Sturm-Taxi oder "Fleischangriff" – das steckt hinter der Taktik, mit der die Russen ukrainische Dörfer stürmen (original) (raw)

Russland marschiert langsam, aber stetig im Donbass voran – unter Verlusten und mithilfe von improvisierten Vehikeln. Oft ist von "Fleischangriffen" die Rede. Warum haben die Invasoren trotzdem Erfolg?

Bei der Schlacht um Bachmut war noch von russischen "Fleisch-Wellen" die Rede. Der Begriff spielt auf den Beginn des Zweiten Weltkriegs an, als die Sowjets teilweise immer noch mit einer Taktik angriffen, die schon im Ersten Weltkrieg überholt war: dem geschlossenen Sturmangriff der Infanterie. In dichten Reihen, drei hintereinander, teilweise untergehakt, sollten die Rotarmisten die deutschen Gräben und den Sieg im Nahkampf mit dem Bajonett erreichen. Das Ganze ohne nennenswerte Artillerie-Unterstützung und ohne Hilfe von gepanzerten Fahrzeugen. Die Deutschen waren schockiert vom Mut der Sowjets – deren Angriffe freilich ohne jeden Erfolg blieben. So wie auch die verzweifelten Banzai-Angriffe der Japaner im Pazifik.

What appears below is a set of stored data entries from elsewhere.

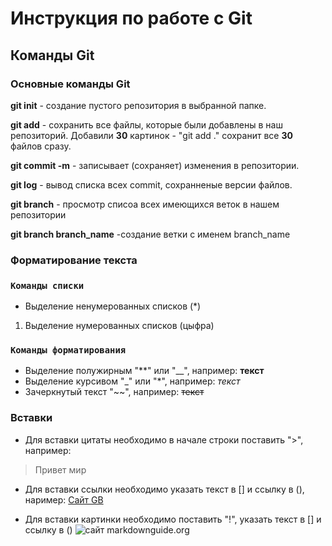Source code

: Инструкция по работе с Git
=
Команды Git
-
### Основные команды Git

**git init** - создание пустого репозитория в выбранной папке.

**git add** - сохранить все файлы, которые были добавлены в наш репозиторий. Добавили **30** картинок - "git add ." сохранит все **30** файлов сразу.

**git commit -m** - записывает (сохраняет) изменения в репозитории.

**git log** - вывод списка всех commit, сохранненые версии файлов.

**git branch** - просмотр списоа всех имеющихся веток в нашем репозитории

**git branch branch_name** -создание ветки с именем branch_name

### Форматирование текста

### `Команды списки` ###
* Выделение ненумерованных списков (*)
1. Выделение нумерованных списков (цыфра)

### `Команды форматирования` ###
* Выделение полужирным "**" или "__", например: **текст**
* Выделение курсивом "_" или "*", например: *текст*
* Зачеркнутый текст "~~", например: ~~текст~~

### Вставки

* Для вставки цитаты необходимо в начале строки поставить ">", например:
> Привет мир

* Для вставки ссылки необходимо указать текст в [] и ссылку в (), наример: [Сайт GB](https://gb.ru/ "Перейти на сайт GB.RU")

* Для вставки картинки необходимо поставить "!", указать текст в [] и ссылку в () ![сайт markdownguide.org](
https://mdg.imgix.net/assets/images/san-juan-mountains.jpg?auto=format&fit=clip&q=40&w=1080)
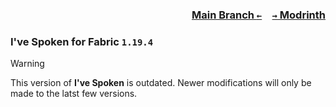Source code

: ### <p align=right>[Main Branch `←`](https://github.com/KrLite/Mod.Ive-Spoken)&emsp;[`→` Modrinth](https://modrinth.com/mod/ive-spoken)</p>

### I've Spoken for Fabric `1.19.4`

> [!WARNING]
> This version of **I've Spoken** is outdated. Newer modifications will only be made to the latst few versions.
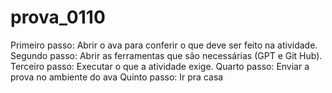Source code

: # prova_0110
Primeiro passo: Abrir o ava para conferir o que deve ser feito na atividade.
Segundo passo: Abrir as ferramentas que são necessárias (GPT e Git Hub).
Terceiro passo: Executar o que a atividade exige.
Quarto passo: Enviar a prova no ambiente do ava
Quinto passo: Ir pra casa
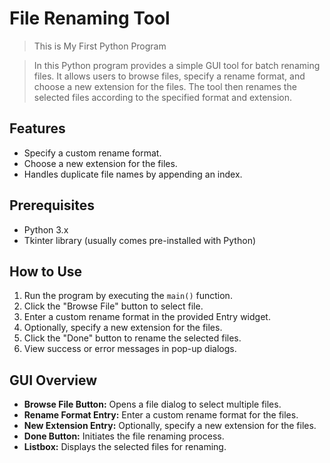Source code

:# File Renaming Tool
> This is My First Python Program               

> In this Python program provides a simple GUI tool for batch renaming files. It allows users to browse files, specify a rename format, and choose a new extension for the files. The tool then renames the selected files according to the specified format and extension.

## Features
- Specify a custom rename format.
- Choose a new extension for the files.
- Handles duplicate file names by appending an index.

## Prerequisites
- Python 3.x
- Tkinter library (usually comes pre-installed with Python)

## How to Use
1. Run the program by executing the `main()` function.
2. Click the "Browse File" button to select file.
3. Enter a custom rename format in the provided Entry widget.
4. Optionally, specify a new extension for the files.
5. Click the "Done" button to rename the selected files.
6. View success or error messages in pop-up dialogs.

## GUI Overview
- **Browse File Button:** Opens a file dialog to select multiple files.
- **Rename Format Entry:** Enter a custom rename format for the files.
- **New Extension Entry:** Optionally, specify a new extension for the files.
- **Done Button:** Initiates the file renaming process.
- **Listbox:** Displays the selected files for renaming.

Kurz und knapp: Solche Wellenangriffe gibt es in der Ukraine nicht.

Angriffe unter Drohnenbeobachtung

Alle Gefechte am Boden müssen in der Ukraine mit einem Problem zurechtkommen, das es in früheren Kriegen nicht gab: der Allgegenwart von Drohnen. Von Modellen, die das Frontgebiet überwachen, und solchen, die den Gegner attackieren, sobald er erkannt wird. Die ukrainischen Streitkräfte waren damit zu Beginn ihrer Sommeroffensive konfrontiert und erlitten bereits in der Annäherung schwere Verluste.

Vom Angriff einer gepanzerten Kolonne wichen sie in der Folge auf ein anderes Konzept aus: Kleine Gruppen von Infanteristen versuchten sich entlang der Baumreihen unbemerkt vorzuarbeiten. Diese Taktik funktioniert jedoch nur für begrenzte Entfernungen, die Soldaten können nicht kilometerweit mit ihrer Ausrüstung voranschleichen. Das erschöpft die Männer, die Chance, entdeckt zu werden, wächst. Ein halbes Jahr später umso mehr, da beide Seiten inzwischen Drohnen mit Nachtsichtfähigkeiten benutzen.

23. Juni 2022,21:10

T-72 beim Feuern. 

So schnell wie nur möglich

Die Bewegung im Gelände ohne den Schutz von Gräben und Gebäuden ist tödlich. Die russische Antwort auf das Dilemma ist das Sturmtruppen-Taxi. Das was? Die Hauptlast der Kämpfe schultert die Infanterie allein, doch die Russen versuchen, ihre Soldaten möglichst schnell aus der Bereitstellung in die Angriffszone zu bringen. Dafür benutzen sie alles, was im Gelände und auf Feldwegen schnell vorankommt. Meist Kampfpanzer und gepanzerte Mannschaftstransporter, bisweilen aber auch Motorräder oder Buggys.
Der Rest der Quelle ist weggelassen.